— Госпожа! Госпожа Нишань-Удаган! — окликнул он, нагибаясь над нею с факелом и готовый в любой миг отпрянуть. — Госпожа слышит меня?!
Наверное, слишком громко окликнул.
От губы шаманки отвалился кусок и упал внутрь распахнутого рта. Треснули и стали осыпаться серым порошком зубы. Отвалился и покатился по одеянию, рассыпаясь, палец. В следующее мгновение края рта потекли в глубь него струйками тончайшей, словно пыль, сухой золы.
Глава 4
Чурыня
И едва поймали татары из полка Еупатьева пять человек воинских, изнемогших от великих ран.
Весь была мертва. Здесь люди не молили о пощаде, не метались всполошенными курицами, не прыскали по норам-домам полевыми мышами. Здесь, едва завидев чужаков, мужчины похватали охотничьи рогатины и секиры. Не один незваный гость лег замертво на заснеженных улочках.
Такого пришлые не прощали. И весь умерла. Вся, до последнего человека. Молодая луна лила свет на холодные лица, искаженные гневом, мукой — или спокойные. Страх остывал только на лицах детей.
Уходя, чужаки запалили деревню. Сейчас она догорала, чадила.
Чурыня выехал на поляну против дома старосты. Над ним высился чур — хранитель веси. Кто-то из чужеземцев не поленился изуродовать деревянное лицо палицей. Хранивший от нежити, от живых врагов чур не уберег и себя.
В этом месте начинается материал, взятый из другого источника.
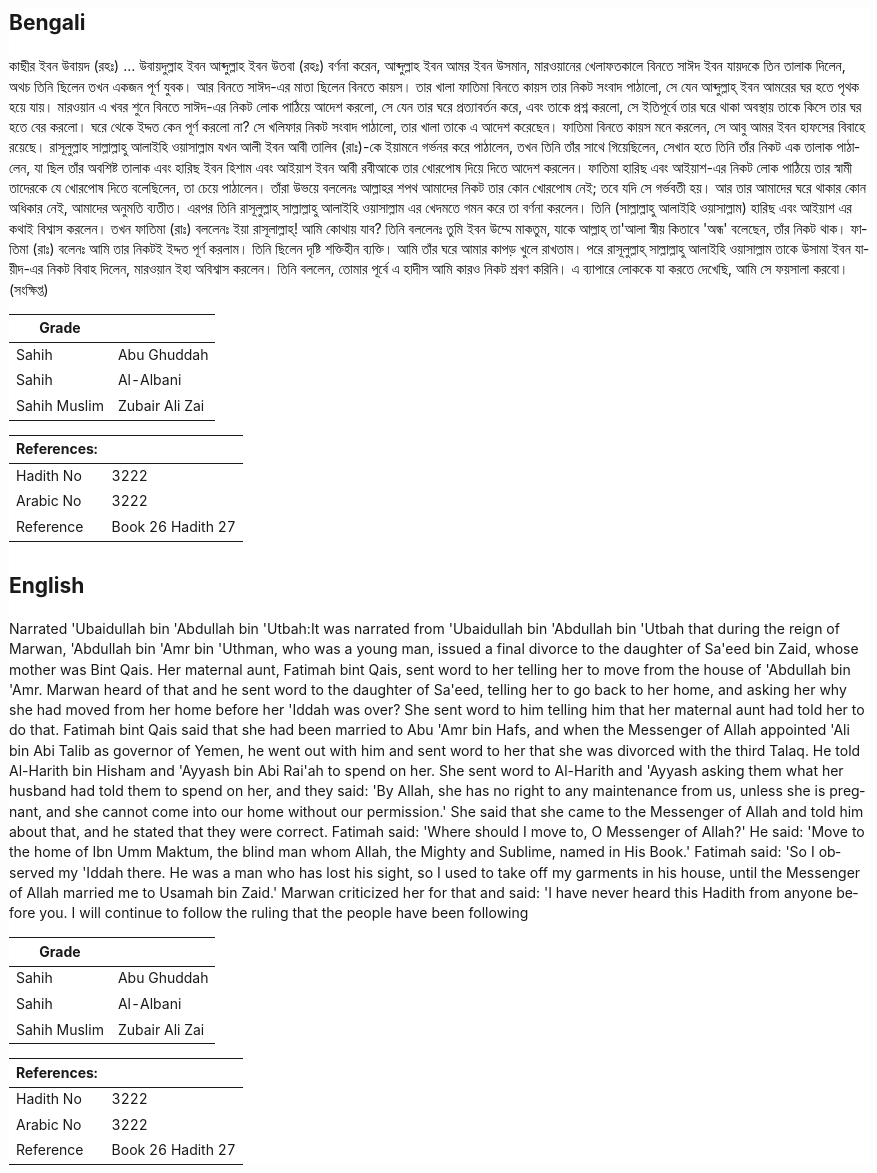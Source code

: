 ## Bengali


<div dir="ltr" lang="bn" style={{fontSize:'larger',backgroundColor:'#f8f9fa',padding:20}}>
কাছীর ইবন উবায়দ (রহঃ) ... উবায়দুল্লাহ ইবন আব্দুল্লাহ ইবন উতবা (রহঃ) বর্ণনা করেন, আব্দুল্লাহ ইবন আমর ইবন উসমান, মারওয়ানের খেলাফতকালে বিনতে সাঈদ ইবন যায়দকে তিন তালাক দিলেন, অথচ তিনি ছিলেন তখন একজন পূর্ণ যুবক। আর বিনতে সাঈদ-এর মাতা ছিলেন বিনতে কায়স। তার খালা ফাতিমা বিনতে কায়স তার নিকট সংবাদ পাঠালো, সে যেন আব্দুল্লাহ্ ইবন আমরের ঘর হতে পৃথক হয়ে যায়। মারওয়ান এ খবর শুনে বিনতে সাঈদ-এর নিকট লোক পাঠিয়ে আদেশ করলো, সে যেন তার ঘরে প্রত্যাবর্তন করে, এবং তাকে প্রশ্ন করলো, সে ইতিপূর্বে তার ঘরে থাকা অবস্থায় তাকে কিসে তার ঘর হতে বের করলো। ঘরে থেকে ইদ্দত কেন পূর্ণ করলো না? সে খলিফার নিকট সংবাদ পাঠালো, তার খালা তাকে এ আদেশ করেছেন। ফাতিমা বিনতে কায়স মনে করলেন, সে আবু আমর ইবন হাফসের বিবাহে রয়েছে। রাসূলুল্লাহ সাল্লাল্লাহু আলাইহি ওয়াসাল্লাম যখন আলী ইবন আবী তালিব (রাঃ)-কে ইয়ামনে গর্ভনর করে পাঠালেন, তখন তিনি তাঁর সাথে গিয়েছিলেন, সেখান হতে তিনি তাঁর নিকট এক তালাক পাঠালেন, যা ছিল তাঁর অবশিষ্ট তালাক এবং হারিছ ইবন হিশাম এবং আইয়াশ ইবন আবী রবীআকে তার খোরপোষ দিয়ে দিতে আদেশ করলেন। ফাতিমা হারিছ এবং আইয়াশ-এর নিকট লোক পাঠিয়ে তার স্বামী তাদেরকে যে খোরপোষ দিতে বলেছিলেন, তা চেয়ে পাঠালেন। তাঁরা উভয়ে বললেনঃ আল্লাহর শপথ আমাদের নিকট তার কোন খোরপোষ নেই; তবে যদি সে গর্ভবতী হয়। আর তার আমাদের ঘরে থাকার কোন অধিকার নেই, আমাদের অনুমতি ব্যতীত। এরপর তিনি রাসূলুল্লাহ্ সাল্লাল্লাহু আলাইহি ওয়াসাল্লাম এর খেদমতে গমন করে তা বর্ণনা করলেন। তিনি (সাল্লাল্লাহু আলাইহি ওয়াসাল্লাম) হারিছ এবং আইয়াশ এর কথাই বিশ্বাস করলেন। তখন ফাতিমা (রাঃ) বললেনঃ ইয়া রাসূলাল্লাহ্! আমি কোথায় যাব? তিনি বললেনঃ তুমি ইবন উম্মে মাকতুম, যাকে আল্লাহ্ তা'আলা স্বীয় কিতাবে 'অন্ধ' বলেছেন, তাঁর নিকট থাক। ফাতিমা (রাঃ) বলেনঃ আমি তার নিকটই ইদ্দত পূৰ্ণ করলাম। তিনি ছিলেন দৃষ্টি শক্তিহীন ব্যক্তি। আমি তাঁর ঘরে আমার কাপড় খুলে রাখতাম। পরে রাসূলুল্লাহ্ সাল্লাল্লাহু আলাইহি ওয়াসাল্লাম তাকে উসামা ইবন যায়ীদ-এর নিকট বিবাহ দিলেন, মারওয়ান ইহা অবিশ্বাস করলেন। তিনি বললেন, তোমার পূর্বে এ হাদীস আমি কারও নিকট শ্রবণ করিনি। এ ব্যাপারে লোককে যা করতে দেখেছি, আমি সে ফয়সালা করবো। (সংক্ষিপ্ত)
</div>
<div style={{backgroundColor:'#f8f9fa',padding:20, marginBottom: 10}}><table> <thead> <tr> <th>Grade</th> <th></th> </tr> </thead> <tbody> <tr><td>Sahih</td><td>Abu Ghuddah</td></tr><tr><td>Sahih</td><td>Al-Albani</td></tr><tr><td>Sahih Muslim</td><td>Zubair Ali Zai</td></tr></tbody></table><table> <thead> <tr> <th>References:</th> <th></th> </tr> </thead> <tbody><tr><td>Hadith No</td><td>3222</td></tr><tr><td>Arabic No</td><td>3222</td></tr><tr><td>Reference</td><td>Book 26 Hadith 27</td></tr></tbody></table></div>

## English


<div dir="ltr" lang="en" style={{fontSize:'larger',backgroundColor:'#f8f9fa',padding:20}}>
Narrated 'Ubaidullah bin 'Abdullah bin 'Utbah:It was narrated from 'Ubaidullah bin 'Abdullah bin 'Utbah that during the reign of Marwan, 'Abdullah bin 'Amr bin 'Uthman, who was a young man, issued a final divorce to the daughter of Sa'eed bin Zaid, whose mother was Bint Qais. Her maternal aunt, Fatimah bint Qais, sent word to her telling her to move from the house of 'Abdullah bin 'Amr. Marwan heard of that and he sent word to the daughter of Sa'eed, telling her to go back to her home, and asking her why she had moved from her home before her 'Iddah was over? She sent word to him telling him that her maternal aunt had told her to do that. Fatimah bint Qais said that she had been married to Abu 'Amr bin Hafs, and when the Messenger of Allah appointed 'Ali bin Abi Talib as governor of Yemen, he went out with him and sent word to her that she was divorced with the third Talaq. He told Al-Harith bin Hisham and 'Ayyash bin Abi Rai'ah to spend on her. She sent word to Al-Harith and 'Ayyash asking them what her husband had told them to spend on her, and they said: 'By Allah, she has no right to any maintenance from us, unless she is pregnant, and she cannot come into our home without our permission.' She said that she came to the Messenger of Allah and told him about that, and he stated that they were correct. Fatimah said: 'Where should I move to, O Messenger of Allah?' He said: 'Move to the home of Ibn Umm Maktum, the blind man whom Allah, the Mighty and Sublime, named in His Book.' Fatimah said: 'So I observed my 'Iddah there. He was a man who has lost his sight, so I used to take off my garments in his house, until the Messenger of Allah married me to Usamah bin Zaid.' Marwan criticized her for that and said: 'I have never heard this Hadith from anyone before you. I will continue to follow the ruling that the people have been following
</div>
<div style={{backgroundColor:'#f8f9fa',padding:20, marginBottom: 10}}><table> <thead> <tr> <th>Grade</th> <th></th> </tr> </thead> <tbody> <tr><td>Sahih</td><td>Abu Ghuddah</td></tr><tr><td>Sahih</td><td>Al-Albani</td></tr><tr><td>Sahih Muslim</td><td>Zubair Ali Zai</td></tr></tbody></table><table> <thead> <tr> <th>References:</th> <th></th> </tr> </thead> <tbody><tr><td>Hadith No</td><td>3222</td></tr><tr><td>Arabic No</td><td>3222</td></tr><tr><td>Reference</td><td>Book 26 Hadith 27</td></tr></tbody></table></div>

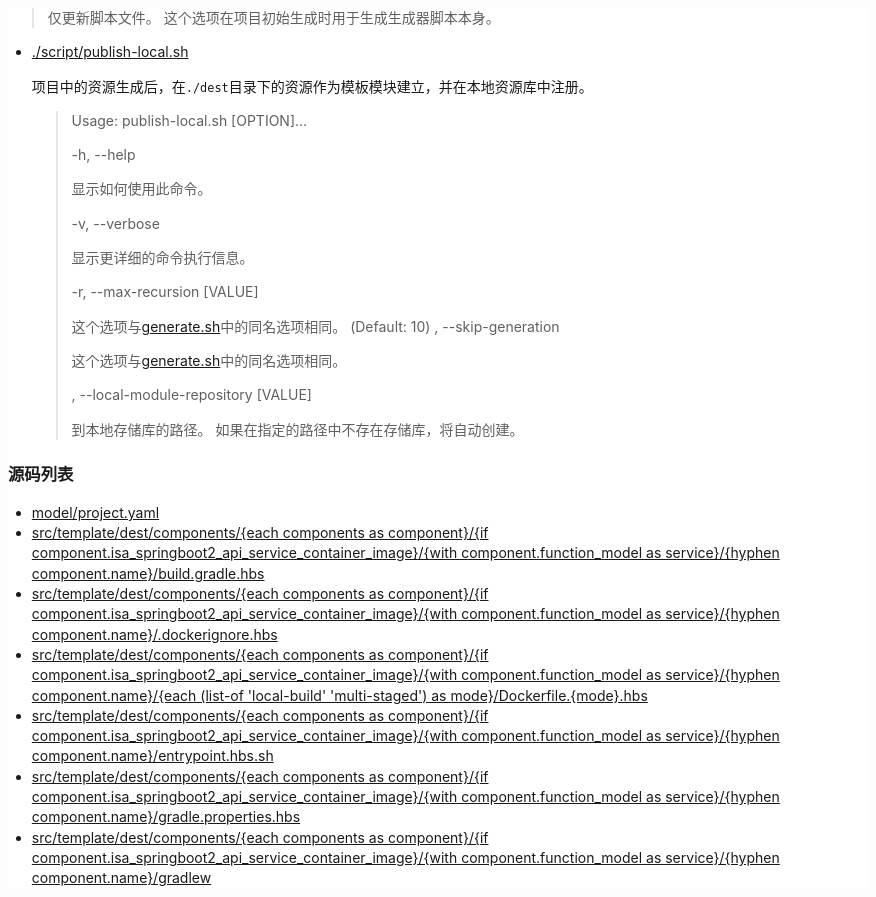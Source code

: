   >   仅更新脚本文件。
  >   这个选项在项目初始生成时用于生成生成器脚本本身。
  >   
- [./script/publish-local.sh](<./scripts/publish-local.sh>)

  项目中的资源生成后，在`./dest`目录下的资源作为模板模块建立，并在本地资源库中注册。

  > Usage: publish-local.sh [OPTION]...
  >
  > -h, --help
  >
  >   显示如何使用此命令。
  >   
  > -v, --verbose
  >
  >   显示更详细的命令执行信息。
  >   
  > -r, --max-recursion [VALUE]
  >
  >   这个选项与[generate.sh](<./scripts/generate.sh>)中的同名选项相同。
  >    (Default: 10)
  > , --skip-generation
  >
  >   这个选项与[generate.sh](<./scripts/generate.sh>)中的同名选项相同。
  >   
  > , --local-module-repository [VALUE]
  >
  >   到本地存储库的路径。
  >   如果在指定的路径中不存在存储库，将自动创建。
  >   
### 源码列表


- [model/project.yaml](<./model/project.yaml>)
- [src/template/dest/components/{each components as component}/{if component.isa_springboot2_api_service_container_image}/{with component.function_model as service}/{hyphen component.name}/build.gradle.hbs](<./src/template/dest/components/{each components as component}/{if component.isa_springboot2_api_service_container_image}/{with component.function_model as service}/{hyphen component.name}/build.gradle.hbs>)
- [src/template/dest/components/{each components as component}/{if component.isa_springboot2_api_service_container_image}/{with component.function_model as service}/{hyphen component.name}/.dockerignore.hbs](<./src/template/dest/components/{each components as component}/{if component.isa_springboot2_api_service_container_image}/{with component.function_model as service}/{hyphen component.name}/.dockerignore.hbs>)
- [src/template/dest/components/{each components as component}/{if component.isa_springboot2_api_service_container_image}/{with component.function_model as service}/{hyphen component.name}/{each (list-of 'local-build' 'multi-staged') as mode}/Dockerfile.{mode}.hbs](<./src/template/dest/components/{each components as component}/{if component.isa_springboot2_api_service_container_image}/{with component.function_model as service}/{hyphen component.name}/{each (list-of 'local-build' 'multi-staged') as mode}/Dockerfile.{mode}.hbs>)
- [src/template/dest/components/{each components as component}/{if component.isa_springboot2_api_service_container_image}/{with component.function_model as service}/{hyphen component.name}/entrypoint.hbs.sh](<./src/template/dest/components/{each components as component}/{if component.isa_springboot2_api_service_container_image}/{with component.function_model as service}/{hyphen component.name}/entrypoint.hbs.sh>)
- [src/template/dest/components/{each components as component}/{if component.isa_springboot2_api_service_container_image}/{with component.function_model as service}/{hyphen component.name}/gradle.properties.hbs](<./src/template/dest/components/{each components as component}/{if component.isa_springboot2_api_service_container_image}/{with component.function_model as service}/{hyphen component.name}/gradle.properties.hbs>)
- [src/template/dest/components/{each components as component}/{if component.isa_springboot2_api_service_container_image}/{with component.function_model as service}/{hyphen component.name}/gradlew](<./src/template/dest/components/{each components as component}/{if component.isa_springboot2_api_service_container_image}/{with component.function_model as service}/{hyphen component.name}/gradlew>)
«А меня бы, будь ты цел, пустил? — беззвучно спросил Чурыня деревянного заступника мёртвой веси. — Я ведь теперь, считай, тоже нежить… навий[191]».
Искалеченный хранитель молчал.
Молчали и воины, пришедшие с Чурыней. Гридень Коловрата, из меньших, Верешко назвищем. И сторонники[192]… или живые, как их называли в дружине, отличая и от поднятых, и от своих — прошедших Пертов угор.
Вятич Налист.
Вятич Заруба.
Русин Горазд из Москова[193].
Русин Перегуда из Углича.
Братья-голядины — Ачкас с Игамасом[194].
И бывший гридень Роман.
Ворота старостина двора стояли распахнуты настежь. Во дворе лежали двое молодых парней — и женщины. Одно было хорошо — одежда на женщинах была нетронута. Ночные исчезновения десятков и сотен, а после — рассказы отпущенных живьём сделали свое дело — чужаки больше не отходили от орды дальше, чем на день пути, и, отходя, старались не задерживаться лишнего мига. На потеху с бабами больше времени не теряли.
Их просто убивали на месте.
Переглянулся с Верешком.
«Ну… давай, что ли…»
«С Хозяином!»
Губы — уже привычно — зашептали Навье слово. Привычно холод и онемение поползли по гортани, по небу, по языку… будто жевал крепкую мяту пополам с полынью.
Каждый раз, произнося эти слова, каждый раз, поднимая ими мёртвого, подчиняя зверя или птицу, он чувствовал, что стена, отделяющая его от живых, растет и крепнет, отращивая всё новые прясла[195], башни и заборола. То же самое было, когда поднимался после смертельных для живых ударов, заращивал губительные раны.
Пища, кроме поминальной, уже давно не лезла в горло, казалась прогорклой и сухой, будто комья золы. Обереги на запястьях, подоле, вороте пришлось срезать ножом — жглись, как крапива. Солнце, после первых попыток поднимать мертвецов всего лишь казавшееся слишком ярким, теперь обжигало кожу.